En Fátima, la Santísima Virgen les había prometido a los tres pastorcitos el final de la Gran Guerra y la paz. Ésta, no obstante, sólo se conservaría con la condición de que los hombres se convirtieran. De lo contrario, decía la bella Señora, vendría un conflicto de proporciones aún más devastadoras. Y así fue. Como resultado de esta terrible profecía, que se cumplió con exactitud, se hace evidente la existencia de la Providencia divina guiando la pequeña y la gran Historia, dándole sentido al encadenamiento que hay entre la fidelidad o la defección de los hombres con relación a Dios y los dramas que marcan los acontecimientos.

Cristo, única solución para los males de la humanidad

Por eso Pío XI, a fin de evitar las calamidades y matanzas que seguirían a la publicación de su célebre encíclica —y casi como si las hubiera previsto—, afirmó estar persuadido de que «no hay medio más eficaz para restablecer y vigorizar la paz que procurar la restauración del reinado de Jesucristo».1 El Papa consideraba que la acumulación de males en la tierra se debía al hecho de que la mayoría de los hombres se había distanciado de Nuestro Señor y de su santa ley. De esta manera, la paz verdadera entre los pueblos nunca resplandecería mientras los individuos y las naciones negasen y rechazasen el imperio del Salvador.
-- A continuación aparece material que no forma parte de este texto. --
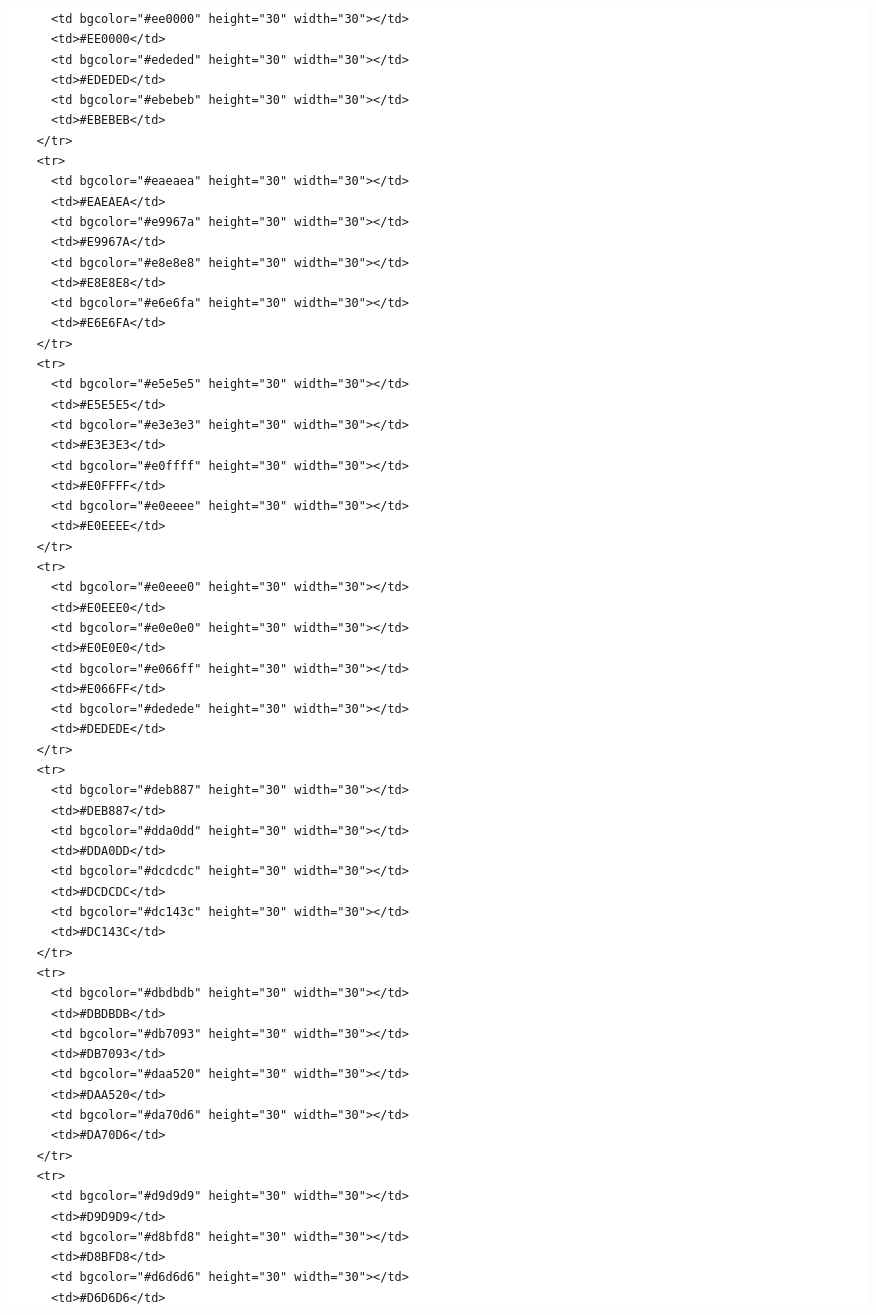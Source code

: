           <td bgcolor="#ee0000" height="30" width="30"></td>
          <td>#EE0000</td>
          <td bgcolor="#ededed" height="30" width="30"></td>
          <td>#EDEDED</td>
          <td bgcolor="#ebebeb" height="30" width="30"></td>
          <td>#EBEBEB</td>
        </tr>
        <tr>
          <td bgcolor="#eaeaea" height="30" width="30"></td>
          <td>#EAEAEA</td>
          <td bgcolor="#e9967a" height="30" width="30"></td>
          <td>#E9967A</td>
          <td bgcolor="#e8e8e8" height="30" width="30"></td>
          <td>#E8E8E8</td>
          <td bgcolor="#e6e6fa" height="30" width="30"></td>
          <td>#E6E6FA</td>
        </tr>
        <tr>
          <td bgcolor="#e5e5e5" height="30" width="30"></td>
          <td>#E5E5E5</td>
          <td bgcolor="#e3e3e3" height="30" width="30"></td>
          <td>#E3E3E3</td>
          <td bgcolor="#e0ffff" height="30" width="30"></td>
          <td>#E0FFFF</td>
          <td bgcolor="#e0eeee" height="30" width="30"></td>
          <td>#E0EEEE</td>
        </tr>
        <tr>
          <td bgcolor="#e0eee0" height="30" width="30"></td>
          <td>#E0EEE0</td>
          <td bgcolor="#e0e0e0" height="30" width="30"></td>
          <td>#E0E0E0</td>
          <td bgcolor="#e066ff" height="30" width="30"></td>
          <td>#E066FF</td>
          <td bgcolor="#dedede" height="30" width="30"></td>
          <td>#DEDEDE</td>
        </tr>
        <tr>
          <td bgcolor="#deb887" height="30" width="30"></td>
          <td>#DEB887</td>
          <td bgcolor="#dda0dd" height="30" width="30"></td>
          <td>#DDA0DD</td>
          <td bgcolor="#dcdcdc" height="30" width="30"></td>
          <td>#DCDCDC</td>
          <td bgcolor="#dc143c" height="30" width="30"></td>
          <td>#DC143C</td>
        </tr>
        <tr>
          <td bgcolor="#dbdbdb" height="30" width="30"></td>
          <td>#DBDBDB</td>
          <td bgcolor="#db7093" height="30" width="30"></td>
          <td>#DB7093</td>
          <td bgcolor="#daa520" height="30" width="30"></td>
          <td>#DAA520</td>
          <td bgcolor="#da70d6" height="30" width="30"></td>
          <td>#DA70D6</td>
        </tr>
        <tr>
          <td bgcolor="#d9d9d9" height="30" width="30"></td>
          <td>#D9D9D9</td>
          <td bgcolor="#d8bfd8" height="30" width="30"></td>
          <td>#D8BFD8</td>
          <td bgcolor="#d6d6d6" height="30" width="30"></td>
          <td>#D6D6D6</td>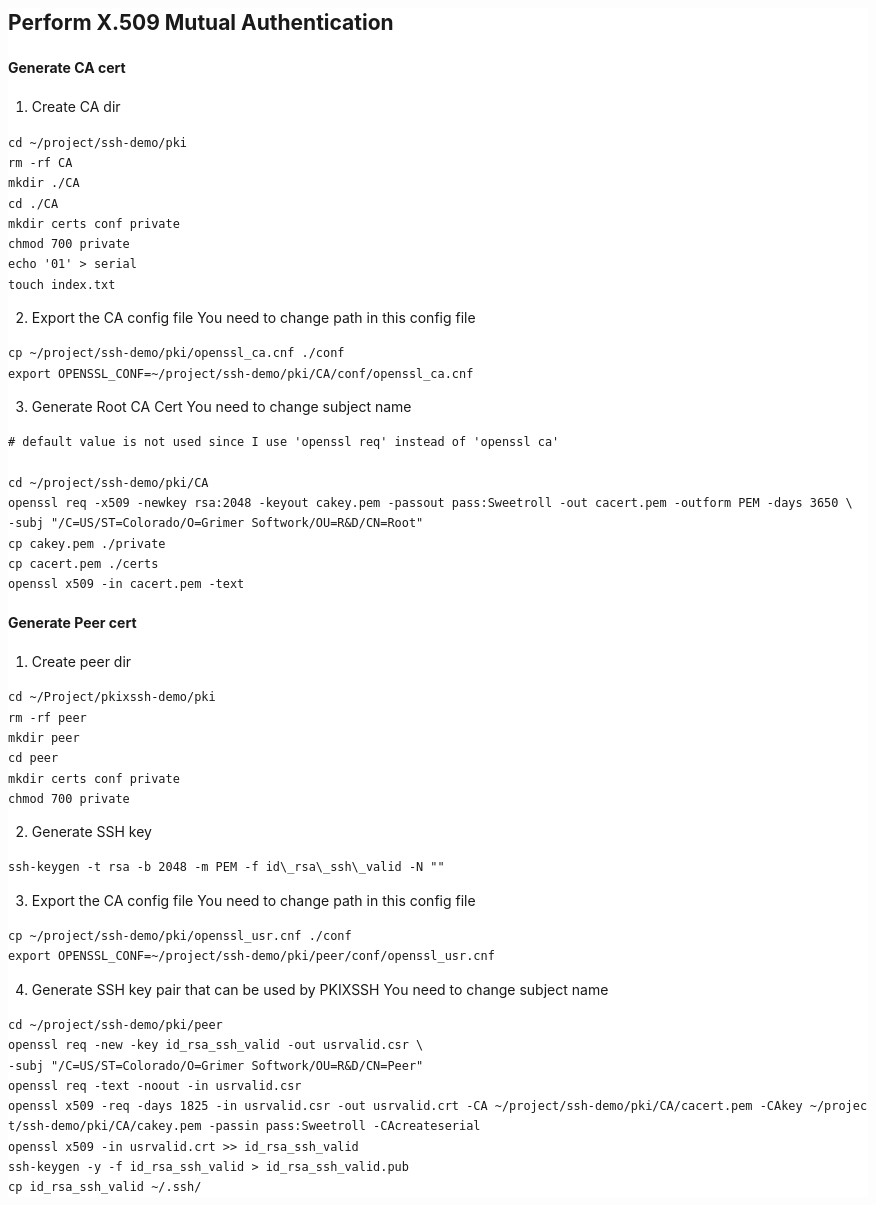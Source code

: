 ## Perform X.509 Mutual Authentication
#### Generate CA cert
1. Create CA dir
```Shell
cd ~/project/ssh-demo/pki
rm -rf CA
mkdir ./CA
cd ./CA
mkdir certs conf private
chmod 700 private
echo '01' > serial
touch index.txt
```
2. Export the CA config file
You need to change path in this config file 
```Shell
cp ~/project/ssh-demo/pki/openssl_ca.cnf ./conf
export OPENSSL_CONF=~/project/ssh-demo/pki/CA/conf/openssl_ca.cnf
```
3. Generate Root CA Cert
You need to change subject name
```Shell
# default value is not used since I use 'openssl req' instead of 'openssl ca'

cd ~/project/ssh-demo/pki/CA
openssl req -x509 -newkey rsa:2048 -keyout cakey.pem -passout pass:Sweetroll -out cacert.pem -outform PEM -days 3650 \
-subj "/C=US/ST=Colorado/O=Grimer Softwork/OU=R&D/CN=Root"
cp cakey.pem ./private
cp cacert.pem ./certs
openssl x509 -in cacert.pem -text
```
#### Generate Peer cert
1. Create peer dir
```Shell
cd ~/Project/pkixssh-demo/pki
rm -rf peer
mkdir peer
cd peer
mkdir certs conf private
chmod 700 private
```
2. Generate SSH key
```Shell
ssh-keygen -t rsa -b 2048 -m PEM -f id\_rsa\_ssh\_valid -N ""
```
3.  Export the CA config file
You need to change path in this config file
```Shell
cp ~/project/ssh-demo/pki/openssl_usr.cnf ./conf
export OPENSSL_CONF=~/project/ssh-demo/pki/peer/conf/openssl_usr.cnf
```
4. Generate SSH key pair that can be used by PKIXSSH
You need to change subject name
```Shell
cd ~/project/ssh-demo/pki/peer
openssl req -new -key id_rsa_ssh_valid -out usrvalid.csr \
-subj "/C=US/ST=Colorado/O=Grimer Softwork/OU=R&D/CN=Peer"
openssl req -text -noout -in usrvalid.csr
openssl x509 -req -days 1825 -in usrvalid.csr -out usrvalid.crt -CA ~/project/ssh-demo/pki/CA/cacert.pem -CAkey ~/project/ssh-demo/pki/CA/cakey.pem -passin pass:Sweetroll -CAcreateserial
openssl x509 -in usrvalid.crt >> id_rsa_ssh_valid
ssh-keygen -y -f id_rsa_ssh_valid > id_rsa_ssh_valid.pub
cp id_rsa_ssh_valid ~/.ssh/
```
El pontífice indica también las felices consecuencias del reconocimiento de dicho imperio: «Si los hombres, pública y privadamente, reconocen la regia potestad de Cristo, necesariamente vendrán a toda la sociedad civil increíbles beneficios, como justa libertad, tranquilidad y disciplina, paz y concordia. […] ¡Oh, qué felicidad podríamos gozar si los individuos, las familias y las sociedades se dejaran gobernar por Cristo!».2

Deseoso de grabar en el corazón de los fieles las preciosas enseñanzas plasmadas en su encíclica, el Santo Padre decidió instituir la fiesta litúrgica de Cristo Rey. Fue movido a ello por razones de elevado cuidado pastoral:

«Para instruir al pueblo en las cosas de la fe y atraerlo por medio de ellas a los íntimos goces del espíritu, mucho más eficacia tienen las fiestas anuales de los sagrados misterios que cualesquiera enseñanzas, por autorizadas que sean, del eclesiástico magisterio. Éstas sólo son conocidas, las más veces, por unos pocos fieles, más instruidos que los demás; aquellas impresionan e instruyen a todos los fieles; éstas —digámoslo así— hablan una sola vez, aquellas cada año y perpetuamente; éstas penetran principalmente en la inteligencia, aquellas extienden su saludable influencia tanto a la inteligencia como al corazón, es decir, al hombre entero. Además, como el hombre consta de alma y cuerpo, de tal manera le habrán de conmover necesariamente las solemnidades externas de los días festivos, que por la variedad y hermosura de los actos litúrgicos aprenderá mejor las divinas doctrinas, y convirtiéndolas en su propia savia y sangre, aprovechará mucho más en la vida espiritual».3

Fiesta contrarrevolucionaria por excelencia

La solemnidad de Cristo Rey es, quizá, la fiesta litúrgica que más contrasta con los desvíos del mundo moderno, englobados acertadamente por el Prof. Plinio Corrêa de Oliveira en el vocablo Revolución. Explica él que, aun cuando cada revolución considerada separadamente sea «un movimiento cuyo objetivo es el de destruir un poder o un orden legítimo y poner en su lugar un estado de cosas (nótese que intencionalmente no decimos orden de cosas) o un poder ilegítimo»,4 el mal que aflige los tiempos actuales no es una sucesión incoherente de revoluciones, sino la Revolución por antonomasia.

El Dr. Plinio en 1983

Se trata de una Revolución multisecular, de cariz gnóstico e igualitario, que busca destruir el orden de la cristiandad medieval, la cual fue «la realización, en las circunstancias inherentes a los tiempos y lugares, del único orden verdadero entre los hombres, o sea, la civilización cristiana».5 Y la solemnidad de hoy, que cierra el Ciclo litúrgico, posee una fuerza incalculable para promover la sana, convencida y entusiasta reacción católica contra los sofismas revolucionarios. Es, en definitiva, una fiesta contrarrevolucionaria en toda la fuerza del término, porque «si la Revolución es el desorden, la Contra-Revolución es la restauración del orden. Y por orden entendemos la paz de Cristo en el Reino de Cristo».6

II – Rey sumamente misericordioso

El Evangelio seleccionado por la liturgia es la expresión más conmovedora y misericordiosa del reinado de Cristo, Cordero inmolado, que en su piedad suscita la fe del malhechor y la premia, prometiéndole el Paraíso al cruzar el umbral de la muerte.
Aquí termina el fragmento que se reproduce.